===== Records for this task =====

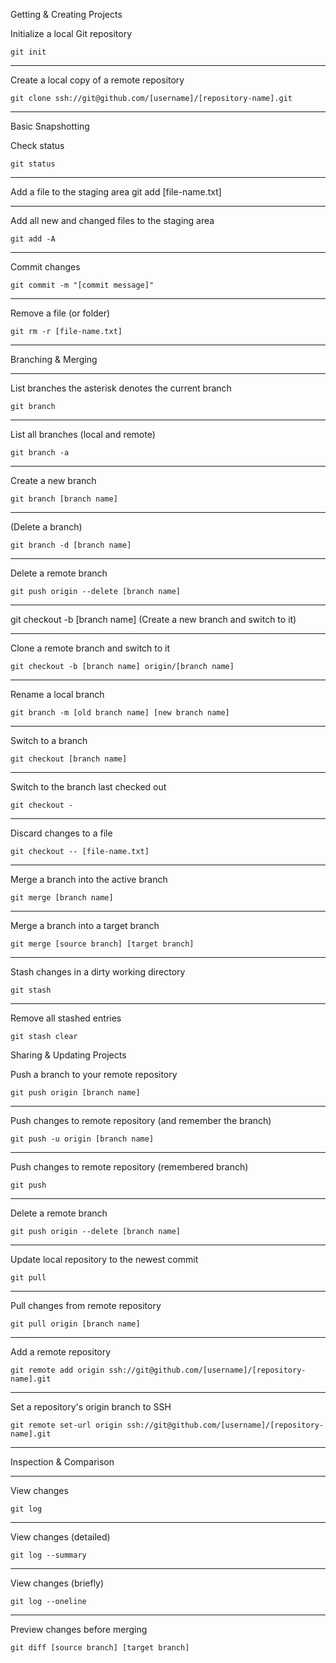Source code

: 
Getting & Creating Projects

Initialize a local Git repository 

`git init`

---

Create a local copy of a remote repository  

`git clone ssh://git@github.com/[username]/[repository-name].git `

--- 

Basic Snapshotting

Check status  

`git status` 	 

---

Add a file to the staging area
git add [file-name.txt]	

---
 
Add all new and changed files to the staging area

`git add -A	`

---

Commit changes

`git commit -m "[commit message]"  `

---

Remove a file (or folder) 

`git rm -r [file-name.txt]	`

---
Branching & Merging

---
List branches the asterisk denotes the current branch 

`git branch	` 

---

List all branches (local and remote) 

`git branch -a	` 

---

Create a new branch

`git branch [branch name]	` 

---
(Delete a branch)

`git branch -d [branch name]	 `

---
Delete a remote branch

`git push origin --delete [branch name]	` 

---
git checkout -b [branch name]	 (Create a new branch and switch to it)

---
Clone a remote branch and switch to it

`git checkout -b [branch name] origin/[branch name] `

---
Rename a local branch

`git branch -m [old branch name] [new branch name]	 `

---
Switch to a branch

`git checkout [branch name]	` 

---
Switch to the branch last checked out

`git checkout -	 `

---
Discard changes to a file

`git checkout -- [file-name.txt] `	 

---

Merge a branch into the active branch

`git merge [branch name]	` 

---
Merge a branch into a target branch

`git merge [source branch] [target branch]	 `

---
Stash changes in a dirty working directory

`git stash`	

---
Remove all stashed entries

`git stash clear` 	


Sharing & Updating Projects

Push a branch to your remote repository

`git push origin [branch name]	 `

---
Push changes to remote repository (and remember the branch)

`git push -u origin [branch name]	` 

---
Push changes to remote repository (remembered branch) 

`git push	 `

---
Delete a remote branch

`git push origin --delete [branch name]	 `

---
Update local repository to the newest commit

`git pull	 `

---
Pull changes from remote repository

`git pull origin [branch name]	` 

---
Add a remote repository

`git remote add origin ssh://git@github.com/[username]/[repository-name].git  `

---
Set a repository's origin branch to SSH

`git remote set-url origin ssh://git@github.com/[username]/[repository-name].git	 `

---
Inspection & Comparison

---
View changes

`git log	 `

---
View changes (detailed) 

`git log --summary	 `

---
View changes (briefly) 

`git log --oneline	 `

---
Preview changes before merging

`git diff [source branch] [target branch]	  `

=====

What you need to do:
In the listing above, find the line with "merge [source branch]" and set down that line and all after it exactly, through the final line.

Task response:
`git merge [source branch] [target branch]	 `

---
Stash changes in a dirty working directory

`git stash`	

---
Remove all stashed entries

`git stash clear` 	


Sharing & Updating Projects

Push a branch to your remote repository

`git push origin [branch name]	 `

---
Push changes to remote repository (and remember the branch)

`git push -u origin [branch name]	` 

---
Push changes to remote repository (remembered branch) 

`git push	 `

---
Delete a remote branch

`git push origin --delete [branch name]	 `

---
Update local repository to the newest commit

`git pull	 `

---
Pull changes from remote repository

`git pull origin [branch name]	` 

---
Add a remote repository

`git remote add origin ssh://git@github.com/[username]/[repository-name].git  `

---
Set a repository's origin branch to SSH

`git remote set-url origin ssh://git@github.com/[username]/[repository-name].git	 `

---
Inspection & Comparison

---
View changes

`git log	 `

---
View changes (detailed) 

`git log --summary	 `

---
View changes (briefly) 

`git log --oneline	 `

---
Preview changes before merging

`git diff [source branch] [target branch]	  `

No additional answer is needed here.